Overnight, we got a relay that ran of out space and the clients using that relay were not able to receive any action.
We were seeing the error FAILED to Synchronize - Server returning old data, try again later. in the clients’ logs. I assume it is because the relay could not fetch the latest mailbox version.
The clients continued using the problematic relay and no actions were performed by the agent, this caused our sys admin to perform several manual actions in order to get the servers patched last night.

We would hope that the clients will automatically switch to another relay when the current relay is not working properly(In this case the relay service was online all the time but unable to process content) so actions can run without any issues but that was not the case last night.

Would the setting _BESClient_RelaySelect_ResistFailureIntervalSeconds ensure that a new relay selection is run in a case like this?

As I mentioned the relay never went offline, it was just refusing new content/registrations due to the disk space issue, so the connected clients were seeing the relay as available.

vk.khurava · May 31, 2023, 2:32pm

We have encountered this issue on thousands of our relay and client devices; you must enable some checks and take the necessary corrective action.

Determine which Relay and client are affected by it. It is preferable to construct an RP to go through client logs for that problem statement; if I were at my computer right now, I could have shared it.
Relay reset (gather state) is required if the relay is the cause of the issue; child relays should be corrected before parent relays.

There are two options if the issue just affects BESClients:
Both of these actions must be carried out while BES services are in the stopped mode:
a. Delete the __BESData folder
OR
b. Delete the file __BESData\sitedata.db.

We also voted for below idea for some self heal procedure should be added in BESClient to auto deal with such issues.

https://bigfix-ideas.hcltechsw.com/ideas/BFP-I-161

fermt · May 31, 2023, 2:43pm

I have identified the root cause(Disk ran out of space) and fixed it. However, I would like that the clients automatically switch to a different relay when they are not able to receive content or post content to their parent relays.

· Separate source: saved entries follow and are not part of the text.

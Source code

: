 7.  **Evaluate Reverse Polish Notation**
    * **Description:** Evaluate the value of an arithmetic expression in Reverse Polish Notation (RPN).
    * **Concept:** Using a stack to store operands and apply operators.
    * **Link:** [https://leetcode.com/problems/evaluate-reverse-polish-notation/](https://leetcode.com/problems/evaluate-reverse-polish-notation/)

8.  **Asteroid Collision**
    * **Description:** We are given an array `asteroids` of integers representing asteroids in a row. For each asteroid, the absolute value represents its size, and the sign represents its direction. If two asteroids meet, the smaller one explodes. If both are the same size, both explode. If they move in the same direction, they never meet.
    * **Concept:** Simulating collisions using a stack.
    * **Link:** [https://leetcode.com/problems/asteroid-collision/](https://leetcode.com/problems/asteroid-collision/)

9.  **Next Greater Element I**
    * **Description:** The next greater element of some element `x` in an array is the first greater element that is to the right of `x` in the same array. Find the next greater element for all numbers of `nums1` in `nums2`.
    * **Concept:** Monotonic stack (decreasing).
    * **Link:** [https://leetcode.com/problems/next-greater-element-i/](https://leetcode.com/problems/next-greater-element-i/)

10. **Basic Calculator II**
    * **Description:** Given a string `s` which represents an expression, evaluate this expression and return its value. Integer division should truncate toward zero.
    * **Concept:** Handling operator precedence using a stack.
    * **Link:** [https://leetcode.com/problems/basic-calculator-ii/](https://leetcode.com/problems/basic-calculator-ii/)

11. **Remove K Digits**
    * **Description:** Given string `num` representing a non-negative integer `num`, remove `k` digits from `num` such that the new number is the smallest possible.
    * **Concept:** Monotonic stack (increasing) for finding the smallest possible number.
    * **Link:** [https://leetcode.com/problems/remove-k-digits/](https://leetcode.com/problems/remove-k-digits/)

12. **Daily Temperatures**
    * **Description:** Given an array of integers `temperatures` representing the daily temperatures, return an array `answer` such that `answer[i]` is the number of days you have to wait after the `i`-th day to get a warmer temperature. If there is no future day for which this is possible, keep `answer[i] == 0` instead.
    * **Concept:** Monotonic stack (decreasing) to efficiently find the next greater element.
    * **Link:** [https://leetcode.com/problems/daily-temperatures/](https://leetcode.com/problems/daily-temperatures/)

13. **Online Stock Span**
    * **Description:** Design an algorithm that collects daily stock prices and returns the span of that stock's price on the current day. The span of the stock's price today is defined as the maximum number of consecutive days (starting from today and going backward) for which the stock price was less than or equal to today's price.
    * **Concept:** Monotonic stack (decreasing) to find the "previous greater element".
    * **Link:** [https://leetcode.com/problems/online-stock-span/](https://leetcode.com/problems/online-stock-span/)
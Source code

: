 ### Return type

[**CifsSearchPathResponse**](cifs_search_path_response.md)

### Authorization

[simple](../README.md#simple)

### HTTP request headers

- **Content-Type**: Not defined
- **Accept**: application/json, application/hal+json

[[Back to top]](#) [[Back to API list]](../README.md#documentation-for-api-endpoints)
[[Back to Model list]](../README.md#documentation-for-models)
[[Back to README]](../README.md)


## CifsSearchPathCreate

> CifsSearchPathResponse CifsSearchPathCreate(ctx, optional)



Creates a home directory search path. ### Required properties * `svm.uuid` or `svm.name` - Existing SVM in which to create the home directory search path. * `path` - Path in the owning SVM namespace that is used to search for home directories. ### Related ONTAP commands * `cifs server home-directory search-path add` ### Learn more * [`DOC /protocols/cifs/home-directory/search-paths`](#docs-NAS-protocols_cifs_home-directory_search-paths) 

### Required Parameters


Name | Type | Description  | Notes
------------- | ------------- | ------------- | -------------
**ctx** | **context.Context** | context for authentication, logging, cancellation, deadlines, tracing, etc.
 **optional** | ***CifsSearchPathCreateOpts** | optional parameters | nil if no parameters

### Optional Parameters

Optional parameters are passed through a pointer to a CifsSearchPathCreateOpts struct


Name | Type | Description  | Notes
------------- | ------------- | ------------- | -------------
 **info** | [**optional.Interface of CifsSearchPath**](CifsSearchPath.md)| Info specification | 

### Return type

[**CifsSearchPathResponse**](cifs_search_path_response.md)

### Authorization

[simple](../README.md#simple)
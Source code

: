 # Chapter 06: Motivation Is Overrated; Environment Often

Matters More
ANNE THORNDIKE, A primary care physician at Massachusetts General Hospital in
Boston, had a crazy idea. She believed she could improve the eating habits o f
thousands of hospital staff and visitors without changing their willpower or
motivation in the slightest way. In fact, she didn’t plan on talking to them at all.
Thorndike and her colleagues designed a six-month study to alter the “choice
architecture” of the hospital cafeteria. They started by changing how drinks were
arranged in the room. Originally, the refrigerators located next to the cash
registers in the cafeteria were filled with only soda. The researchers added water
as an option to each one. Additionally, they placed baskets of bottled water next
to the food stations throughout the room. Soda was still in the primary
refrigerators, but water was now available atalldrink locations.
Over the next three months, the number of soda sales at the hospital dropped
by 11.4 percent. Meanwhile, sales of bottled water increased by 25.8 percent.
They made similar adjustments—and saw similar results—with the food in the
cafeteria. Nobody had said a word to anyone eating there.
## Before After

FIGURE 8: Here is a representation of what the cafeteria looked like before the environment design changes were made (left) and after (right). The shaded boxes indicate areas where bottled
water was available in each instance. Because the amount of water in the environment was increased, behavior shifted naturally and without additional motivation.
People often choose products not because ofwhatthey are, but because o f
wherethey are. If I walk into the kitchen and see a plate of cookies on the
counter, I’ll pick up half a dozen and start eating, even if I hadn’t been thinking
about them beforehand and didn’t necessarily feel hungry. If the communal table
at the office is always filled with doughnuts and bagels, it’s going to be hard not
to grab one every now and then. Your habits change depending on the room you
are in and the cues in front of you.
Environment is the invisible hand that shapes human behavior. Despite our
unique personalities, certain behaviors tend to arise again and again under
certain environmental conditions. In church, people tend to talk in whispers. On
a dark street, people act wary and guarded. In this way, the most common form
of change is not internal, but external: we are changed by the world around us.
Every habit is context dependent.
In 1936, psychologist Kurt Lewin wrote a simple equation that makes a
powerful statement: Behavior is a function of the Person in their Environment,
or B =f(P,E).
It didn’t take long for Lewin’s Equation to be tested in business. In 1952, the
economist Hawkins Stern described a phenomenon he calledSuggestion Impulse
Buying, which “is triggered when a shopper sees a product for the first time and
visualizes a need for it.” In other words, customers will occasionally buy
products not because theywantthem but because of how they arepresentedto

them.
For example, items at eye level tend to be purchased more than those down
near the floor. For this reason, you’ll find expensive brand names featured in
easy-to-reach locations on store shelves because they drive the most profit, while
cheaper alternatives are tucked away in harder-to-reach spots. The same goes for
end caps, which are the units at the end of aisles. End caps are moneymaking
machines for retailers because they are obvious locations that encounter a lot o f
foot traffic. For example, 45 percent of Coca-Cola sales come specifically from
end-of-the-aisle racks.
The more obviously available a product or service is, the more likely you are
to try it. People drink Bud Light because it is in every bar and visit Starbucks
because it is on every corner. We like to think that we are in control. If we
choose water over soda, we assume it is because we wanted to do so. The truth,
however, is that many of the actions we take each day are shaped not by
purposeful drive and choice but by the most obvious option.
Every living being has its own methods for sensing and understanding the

JasonWalker · May 31, 2023, 3:38pm

I don’t think there’s a good solution for this at the client level; “Server returning old data” is usually a retryable error and I think client shouldn’t make assumptions about whether the Relay is going to recover on its own.

There’s probably a case to be made for the Relay to either self-heal or perhaps to shut itself down if it cannot recover (like when the disk is full). If it shuts down then the clients would fail over to the remaining relays after their ResistFailureInterval passes.

vk.khurava · June 1, 2023, 8:19am

yes, in some cases it will be auto fixed but this is kind of an error which require monitoring in the infra, we know the pain because of it we lost approx. 5K devices & several team had to do manual efforts to get them online again.

We also raised the case with HCL product support but there was no fix, its just delete the __BESData folder & do the manual effort.

SLB · June 1, 2023, 11:40am

Maybe as an interim workaround an approach could be to have a fixlet that will stop and/or disable the relay service if the relay disk has below a certain threshold of free space. Possibly also add a client setting to “tag” the relay in someway, to record the fact the service was stopped/disabled due to low disk. This then brings visibility via web reports. At least with the local relay service stopped, the BES client on the relay would use a remote relay and should still be able to be managed with actions to address the issue so the relay service can be re-enabled.

fermt · June 1, 2023, 5:01pm

That was an approach that I was considering but I wanted to do some research on any built-in capabilities that could avoid getting the clients in a forever retrying state.

We have some external monitoring though and by coincidence this was the only relay that was not being monitored hence nobody was aware of the disk space issue until the downloads got stuck.